§ **WHAT TO PRODUCE**
Report each line of the data below in which "yibian" appears.

-- RECORDS TO USE follows --

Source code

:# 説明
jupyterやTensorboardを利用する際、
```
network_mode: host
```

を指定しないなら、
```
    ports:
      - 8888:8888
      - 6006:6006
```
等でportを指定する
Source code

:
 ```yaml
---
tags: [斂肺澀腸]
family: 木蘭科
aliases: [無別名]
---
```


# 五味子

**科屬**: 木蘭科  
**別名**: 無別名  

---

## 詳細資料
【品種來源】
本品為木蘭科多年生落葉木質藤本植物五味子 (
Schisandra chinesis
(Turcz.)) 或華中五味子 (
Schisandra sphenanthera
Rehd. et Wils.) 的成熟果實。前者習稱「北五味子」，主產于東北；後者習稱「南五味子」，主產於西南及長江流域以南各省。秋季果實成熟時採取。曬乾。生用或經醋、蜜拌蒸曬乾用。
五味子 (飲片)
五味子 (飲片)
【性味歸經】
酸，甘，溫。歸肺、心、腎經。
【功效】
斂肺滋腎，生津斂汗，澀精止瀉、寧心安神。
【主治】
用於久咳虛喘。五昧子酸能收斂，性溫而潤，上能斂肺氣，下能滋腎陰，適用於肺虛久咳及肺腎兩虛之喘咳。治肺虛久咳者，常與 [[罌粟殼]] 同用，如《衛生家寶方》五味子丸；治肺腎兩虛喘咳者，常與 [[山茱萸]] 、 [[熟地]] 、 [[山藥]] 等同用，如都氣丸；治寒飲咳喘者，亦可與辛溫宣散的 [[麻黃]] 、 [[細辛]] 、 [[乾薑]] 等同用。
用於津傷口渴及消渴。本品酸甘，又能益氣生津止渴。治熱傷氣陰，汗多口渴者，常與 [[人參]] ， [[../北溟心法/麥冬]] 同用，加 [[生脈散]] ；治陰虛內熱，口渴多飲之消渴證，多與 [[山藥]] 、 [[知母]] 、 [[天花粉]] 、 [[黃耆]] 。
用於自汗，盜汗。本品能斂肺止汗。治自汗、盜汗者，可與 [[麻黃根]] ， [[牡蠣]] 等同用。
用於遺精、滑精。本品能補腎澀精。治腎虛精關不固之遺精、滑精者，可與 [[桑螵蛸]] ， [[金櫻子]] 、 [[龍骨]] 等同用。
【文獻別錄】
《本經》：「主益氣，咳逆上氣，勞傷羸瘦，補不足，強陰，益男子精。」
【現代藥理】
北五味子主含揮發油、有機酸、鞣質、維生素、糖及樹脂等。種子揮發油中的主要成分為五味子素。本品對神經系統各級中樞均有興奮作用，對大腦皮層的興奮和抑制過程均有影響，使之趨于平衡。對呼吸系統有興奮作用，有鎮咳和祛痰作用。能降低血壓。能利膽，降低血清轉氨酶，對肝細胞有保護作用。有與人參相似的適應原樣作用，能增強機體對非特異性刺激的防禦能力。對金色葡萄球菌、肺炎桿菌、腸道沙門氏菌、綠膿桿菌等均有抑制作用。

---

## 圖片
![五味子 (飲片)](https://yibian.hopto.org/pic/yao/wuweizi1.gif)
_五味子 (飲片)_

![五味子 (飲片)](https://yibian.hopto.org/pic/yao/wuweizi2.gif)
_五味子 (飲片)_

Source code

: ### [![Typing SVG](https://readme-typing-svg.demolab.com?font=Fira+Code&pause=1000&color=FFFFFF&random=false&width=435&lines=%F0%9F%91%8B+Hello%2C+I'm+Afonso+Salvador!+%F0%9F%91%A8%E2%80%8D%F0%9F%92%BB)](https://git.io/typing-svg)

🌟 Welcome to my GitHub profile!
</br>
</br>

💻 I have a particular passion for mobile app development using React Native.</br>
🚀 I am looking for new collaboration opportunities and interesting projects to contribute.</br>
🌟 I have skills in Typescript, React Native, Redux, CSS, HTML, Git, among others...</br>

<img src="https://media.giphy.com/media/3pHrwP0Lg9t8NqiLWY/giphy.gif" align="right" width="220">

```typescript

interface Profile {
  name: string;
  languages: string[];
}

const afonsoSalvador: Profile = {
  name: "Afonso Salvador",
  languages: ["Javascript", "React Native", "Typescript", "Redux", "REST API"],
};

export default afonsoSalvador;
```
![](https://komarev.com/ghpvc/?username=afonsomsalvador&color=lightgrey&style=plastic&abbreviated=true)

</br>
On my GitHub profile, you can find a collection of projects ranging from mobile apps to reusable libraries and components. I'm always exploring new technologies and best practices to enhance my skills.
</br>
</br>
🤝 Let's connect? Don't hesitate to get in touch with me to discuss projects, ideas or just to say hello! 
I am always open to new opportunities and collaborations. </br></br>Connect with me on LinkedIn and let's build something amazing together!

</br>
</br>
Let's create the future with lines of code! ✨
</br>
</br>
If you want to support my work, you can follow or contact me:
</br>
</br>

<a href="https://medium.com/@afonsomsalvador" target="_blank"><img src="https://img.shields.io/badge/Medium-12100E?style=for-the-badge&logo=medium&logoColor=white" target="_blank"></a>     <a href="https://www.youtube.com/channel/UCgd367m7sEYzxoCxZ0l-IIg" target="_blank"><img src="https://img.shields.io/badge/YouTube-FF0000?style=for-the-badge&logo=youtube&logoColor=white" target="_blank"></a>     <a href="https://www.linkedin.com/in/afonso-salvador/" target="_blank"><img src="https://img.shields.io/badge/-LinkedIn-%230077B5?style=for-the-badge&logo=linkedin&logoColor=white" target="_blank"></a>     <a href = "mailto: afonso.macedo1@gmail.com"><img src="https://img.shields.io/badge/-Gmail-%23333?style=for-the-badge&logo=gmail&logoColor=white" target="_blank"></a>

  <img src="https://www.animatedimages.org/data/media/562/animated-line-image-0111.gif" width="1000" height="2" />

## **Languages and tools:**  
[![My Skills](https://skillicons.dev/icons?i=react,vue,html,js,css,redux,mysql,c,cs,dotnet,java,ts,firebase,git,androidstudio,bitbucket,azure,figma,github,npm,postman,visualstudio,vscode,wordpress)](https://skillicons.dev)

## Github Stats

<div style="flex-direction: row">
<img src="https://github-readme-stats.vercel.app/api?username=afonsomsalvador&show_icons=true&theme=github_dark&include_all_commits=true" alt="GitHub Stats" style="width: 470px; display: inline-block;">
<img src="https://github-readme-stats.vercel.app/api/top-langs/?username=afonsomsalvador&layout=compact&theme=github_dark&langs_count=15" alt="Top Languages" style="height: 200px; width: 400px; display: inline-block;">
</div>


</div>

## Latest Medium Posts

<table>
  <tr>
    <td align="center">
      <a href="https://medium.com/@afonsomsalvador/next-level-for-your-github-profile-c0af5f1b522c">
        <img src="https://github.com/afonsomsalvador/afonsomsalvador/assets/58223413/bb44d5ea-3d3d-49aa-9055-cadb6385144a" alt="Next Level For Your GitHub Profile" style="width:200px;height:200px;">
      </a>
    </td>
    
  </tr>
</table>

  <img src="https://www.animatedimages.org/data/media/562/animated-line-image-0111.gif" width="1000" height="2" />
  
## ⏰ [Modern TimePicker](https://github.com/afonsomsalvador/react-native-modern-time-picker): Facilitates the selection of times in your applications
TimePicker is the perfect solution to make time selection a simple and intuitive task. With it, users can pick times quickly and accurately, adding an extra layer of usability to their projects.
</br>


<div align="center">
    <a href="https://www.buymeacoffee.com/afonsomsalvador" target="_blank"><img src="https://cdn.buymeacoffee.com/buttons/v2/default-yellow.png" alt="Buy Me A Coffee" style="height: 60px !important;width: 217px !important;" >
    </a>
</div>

-- RECORDS TO USE concluded --
-- RECORDS TO USE follows --

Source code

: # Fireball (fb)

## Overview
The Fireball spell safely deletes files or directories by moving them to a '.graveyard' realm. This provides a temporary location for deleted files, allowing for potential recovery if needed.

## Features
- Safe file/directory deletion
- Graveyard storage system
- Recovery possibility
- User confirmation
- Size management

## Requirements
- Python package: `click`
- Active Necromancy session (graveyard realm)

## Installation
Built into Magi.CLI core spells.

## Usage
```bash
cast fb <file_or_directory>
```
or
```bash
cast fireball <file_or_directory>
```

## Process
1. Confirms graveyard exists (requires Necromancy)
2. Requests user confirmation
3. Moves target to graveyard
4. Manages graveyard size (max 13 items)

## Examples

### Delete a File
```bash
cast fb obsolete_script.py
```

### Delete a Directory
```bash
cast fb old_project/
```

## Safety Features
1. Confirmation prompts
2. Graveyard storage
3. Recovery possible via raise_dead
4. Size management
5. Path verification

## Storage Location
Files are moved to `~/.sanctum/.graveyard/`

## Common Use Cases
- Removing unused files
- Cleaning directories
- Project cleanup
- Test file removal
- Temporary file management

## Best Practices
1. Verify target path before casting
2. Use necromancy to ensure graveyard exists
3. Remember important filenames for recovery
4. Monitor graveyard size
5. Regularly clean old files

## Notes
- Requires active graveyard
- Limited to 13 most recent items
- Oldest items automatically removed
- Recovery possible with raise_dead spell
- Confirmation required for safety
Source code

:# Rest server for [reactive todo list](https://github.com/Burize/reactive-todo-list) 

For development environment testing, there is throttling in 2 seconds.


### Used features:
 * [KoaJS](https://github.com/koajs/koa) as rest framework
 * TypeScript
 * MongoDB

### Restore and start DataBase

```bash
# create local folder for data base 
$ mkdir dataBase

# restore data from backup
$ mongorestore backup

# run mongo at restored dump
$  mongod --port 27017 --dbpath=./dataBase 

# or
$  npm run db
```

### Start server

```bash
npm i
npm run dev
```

-- RECORDS TO USE concluded --

§ **WRITTEN ANSWER**
![五味子 (飲片)](https://yibian.hopto.org/pic/yao/wuweizi1.gif)
![五味子 (飲片)](https://yibian.hopto.org/pic/yao/wuweizi2.gif)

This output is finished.